The same two tests are also a part of the Jepsen etcd test suite. However, it also includes more powerful ones:
- append (Elle list-append). The most powerful test, based on the “smart” Elle checker, which can catch anomalies and determine isolation levels by building a dependency graph between transactions. Elle both generates transactions and checks the results; you only need to interpret and execute them. The transactions themselves contain one or multiple operations on keys, of only two types: reading the entire list and adding an element to the end of the list. Not in the middle — the order of operations is verified by checking the element’s position!
- wr (Elle rw-register). This is also an Elle-based test, but a simpler one — it’s similar to the register test, but also generates and verifies transactions over multiple keys. However, it’s weaker than list tests, since lists allow to observe the entire sequence, not just the last value.
- watch. Tests the etcd watching API. It modifies keys and verifies that all watchers receive these changes correctly. Antietcd also has watchers, so we’ll need such test as well.
Transaction serializability
The transaction isolation level checked in etcd tests is Strong Serializable. It’s also the level claimed by the etcd authors themselves. It can be downgraded to just serializable (not strictly) by adding a query parameter ?serializable=true. The parameter name is dumb, as it intuitively seems that it enables serializable which isn’t present by default. But in fact, the default strict serializable is serializable as well. A more accurate name for the parameter would be stale=true or something similar, because it simply allows reading potentially stale data from a replica’s local database without communicating with the leader. This allows for a slight performance improvement at the cost of consistency.
Antietcd is a direct replacement for etcd. Furthermore, it’s single-threaded and works with in-memory data, so there’s no reason to use other isolation levels.
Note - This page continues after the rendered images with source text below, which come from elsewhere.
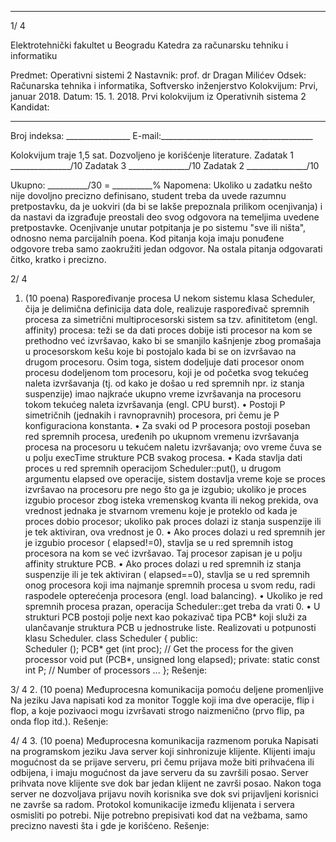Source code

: --------------------------------------------------------------------------------


1/  4 
 
Elektrotehnički fakultet u Beogradu 
Katedra za računarsku tehniku i informatiku 
 
Predmet: Operativni sistemi 2 
Nastavnik: prof. dr Dragan Milićev 
Odsek: Računarska tehnika i informatika, Softversko inženjerstvo 
Kolokvijum: Prvi, januar 2018. 
Datum: 15. 1. 2018. 
Prvi kolokvijum iz Operativnih sistema 2 
Kandidat:
 _____________________________________________________________ 
Broj indeksa: ________________  E-mail:______________________________________ 
 
Kolokvijum traje 1,5 sat. Dozvoljeno je korišćenje literature. 
Zadatak 1 _______________/10   Zadatak 3 _______________/10 
Zadatak 2 _______________/10    
 
Ukupno: __________/30 = __________% 
Napomena: Ukoliko  u  zadatku nešto nije dovoljno precizno definisano, student treba da 
uvede razumnu pretpostavku, da je uokviri (da bi se lakše prepoznala prilikom ocenjivanja) i 
da  nastavi  da  izgrađuje  preostali  deo  svog  odgovora  na  temeljima  uvedene  pretpostavke. 
Ocenjivanje unutar potpitanja je po sistemu "sve ili ništa", odnosno nema parcijalnih poena. 
Kod pitanja koja imaju ponuđene odgovore treba samo zaokružiti jedan odgovor. Na ostala 
pitanja odgovarati čitko, kratko i precizno. 
 

2/  4 
1. (10 poena) Raspoređivanje procesa 
U  nekom  sistemu  klasa 
Scheduler,  čija  je  delimična  definicija  data  dole,  realizuje 
raspoređivač spremnih procesa za simetrični multiprocesorski sistem sa tzv. afinititetom (engl. 
affinity) procesa: teži se da dati proces dobije isti procesor na kom se prethodno već izvršavao, 
kako bi se smanjilo kašnjenje zbog promašaja u procesorskom kešu koje bi postojalo kada bi 
se on izvršavao na drugom procesoru. Osim toga, sistem dodeljuje dati procesor onom procesu 
dodeljenom tom procesoru, koji je od početka svog tekućeg naleta izvršavanja (tj. od kako je 
došao u red spremnih npr. iz stanja suspenzije) imao najkraće ukupno vreme izvršavanja na 
procesoru tokom tekućeg naleta izvršavanja (engl. CPU burst). 
• Postoji   P simetričnih  (jednakih  i  ravnopravnih)  procesora,  pri  čemu  je P 
konfiguraciona konstanta. 
• Za svaki od P procesora postoji poseban red spremnih procesa, uređenih po ukupnom 
vremenu izvršavanja procesa na procesoru u tekućem naletu izvršavanja; ovo vreme 
čuva se u polju 
execTime strukture PCB svakog procesa. 
• Kada stavlja dati proces u red spremnih operacijom Scheduler::put(), u drugom 
argumentu elapsed ove operacije, sistem dostavlja vreme koje se proces izvršavao na 
procesoru pre nego što ga je izgubio; ukoliko je proces izgubio procesor zbog isteka 
vremenskog kvanta ili nekog prekida, ova vrednost jednaka je stvarnom vremenu koje 
je  proteklo  od  kada  je  proces dobio  procesor;  ukoliko  pak  proces  dolazi  iz  stanja 
suspenzije ili je tek aktiviran, ova vrednost je 0. 
• Ako proces dolazi u red spremnih jer je izgubio procesor (
elapsed!=0), stavlja se u 
red spremnih istog procesora na kom se već izvršavao. Taj procesor zapisan je u polju 
affinity strukture PCB. 
• Ako  proces  dolazi  u  red  spremnih  iz  stanja  suspenzije  ili  je  tek  aktiviran 
(
elapsed==0), stavlja se u red spremnih onog procesora koji ima najmanje spremnih 
procesa u svom redu, radi raspodele opterećenja procesora (engl. load balancing). 
• Ukoliko je red spremnih procesa prazan, operacija 
Scheduler::get treba da vrati 0. 
• U strukturi PCB postoji polje next kao pokazivač tipa PCB* koji služi za ulančavanje 
struktura PCB u jednostruke liste. 
Realizovati u potpunosti klasu 
Scheduler. 
class Scheduler { 
public:  
  Scheduler (); 
  PCB* get (int proc);  // Get the process for the given processor 
  void put (PCB*, unsigned long elapsed); 
private: 
  static const int P; // Number of processors 
  ... 
}; 
Rešenje: 
 
 

3/  4 
2. (10 poena) Međuprocesna komunikacija pomoću deljene promenljive 
Na jeziku Java napisati kod za monitor Toggle koji ima dve operacije, flip i flop, a koje 
pozivaoci mogu izvršavati strogo naizmenično (prvo flip, pa onda flop itd.). 
Rešenje: 
 

4/  4 
3. (10 poena) Međuprocesna komunikacija razmenom poruka 
Napisati  na  programskom  jeziku  Java  server  koji  sinhronizuje  klijente.  Klijenti  imaju 
mogućnost da se prijave serveru, pri čemu prijava može biti prihvaćena ili odbijena, i imaju 
mogućnost da jave serveru da su završili posao. Server prihvata nove klijente sve dok bar 
jedan klijent ne završi posao. Nakon toga server ne dozvoljava prijavu novih korisnika sve 
dok svi prijavljeni korisnici ne završe sa radom. Protokol komunikacije između klijenata i 
servera  osmisliti  po potrebi. Nije potrebno prepisivati kod dat na vežbama, samo precizno 
navesti šta i gde je korišćeno. 
Rešenje: 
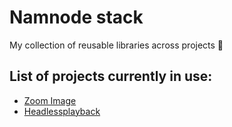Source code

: # Namnode stack

My collection of reusable libraries across projects 💞

## List of projects currently in use:

- [Zoom Image](https://github.com/willnguyen1312/zoom-image)
- [Headlessplayback](https://github.com/willnguyen1312/headlessplayback)
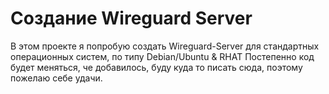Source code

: # Создание Wireguard Server
В этом проекте я попробую создать Wireguard-Server для стандартных операционных систем, по типу Debian/Ubuntu & RHAT
Постепенно код будет меняться, че добавилось, буду куда то писать сюда, поэтому пожелаю себе удачи.
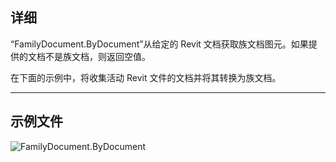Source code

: ## 详细
“FamilyDocument.ByDocument”从给定的 Revit 文档获取族文档图元。如果提供的文档不是族文档，则返回空值。

在下面的示例中，将收集活动 Revit 文件的文档并将其转换为族文档。
___
## 示例文件

![FamilyDocument.ByDocument](./Revit.Application.FamilyDocument.ByDocument_img.jpg)
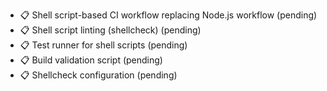 - 📋 Shell script-based CI workflow replacing Node.js workflow (pending)
- 📋 Shell script linting (shellcheck) (pending)
- 📋 Test runner for shell scripts (pending)
- 📋 Build validation script (pending)
- 📋 Shellcheck configuration (pending)

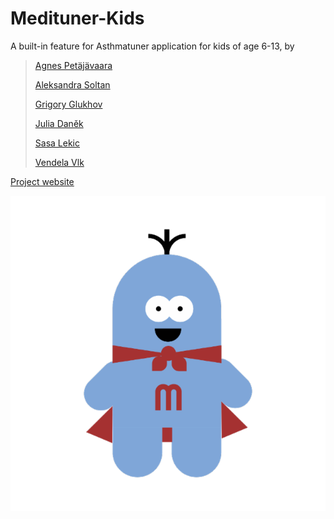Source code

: # Medituner-Kids
A built-in feature for Asthmatuner application for kids of age 6-13, by

>[Agnes Petäjävaara](https://github.com/anorangesky "Github account")
>
>[Aleksandra Soltan](https://github.com/aleksandra-s "Github account")
>
>[Grigory Glukhov](https://github.com/Griffone "Github account")
>
>[Julia Daněk](https://github.com/ailujd "Github account")
>
>[Sasa Lekic](https://github.com/Relax2954 "Github account")
>
>[Vendela Vlk](https://github.com/vcvlk "Github account")

[Project website](https://meditunerkids.webnode.se/)

![logo](/app/src/main/res/drawable-xhdpi/grinning1.png)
We’ll also use strict serializable, or just serializable if the stale_read option is enabled in the Antietcd configuration, following the same principle as etcd. Stale reads are actually only possible when the network goes down and the replica doesn’t yet realize it’s no longer receiving replication. In Antietcd stale_read is enabled by default; if you disable it, the replica makes a trip to the leader before each read, checking that it’s still available.
Operation execution errors
The first important question I encountered while writing tests was what the client should do with unsuccessful operations. Should it retry them, return an error, because the operation’s result can be :ok or :fail, or something else?
Correct answer:
- An error (:fail) should only be returned if the operation is definitely unsuccessful. That is, if the client knows that the operation could not be applied to the database. For example, if a CAS update failed due to a mismatch in the original value.
- If the client is unsure of the write result — that is, if the operation may or may not have been applied, for example, if the request timed out — an exception should be thrown. This lets Jepsen know that the client crashed and the operation’s outcome is unknown.
- In some tests, however, any failed requests have to be repeated indefinitely — for example, it’s the main point of the set test — it checks that the set is complete, which means that all additions have to succeed in any case.
Generator freezes
Usually you can also repeat reads, since they don’t change the database. However, it’s not always a good idea, as it can cause the operation generator to hang.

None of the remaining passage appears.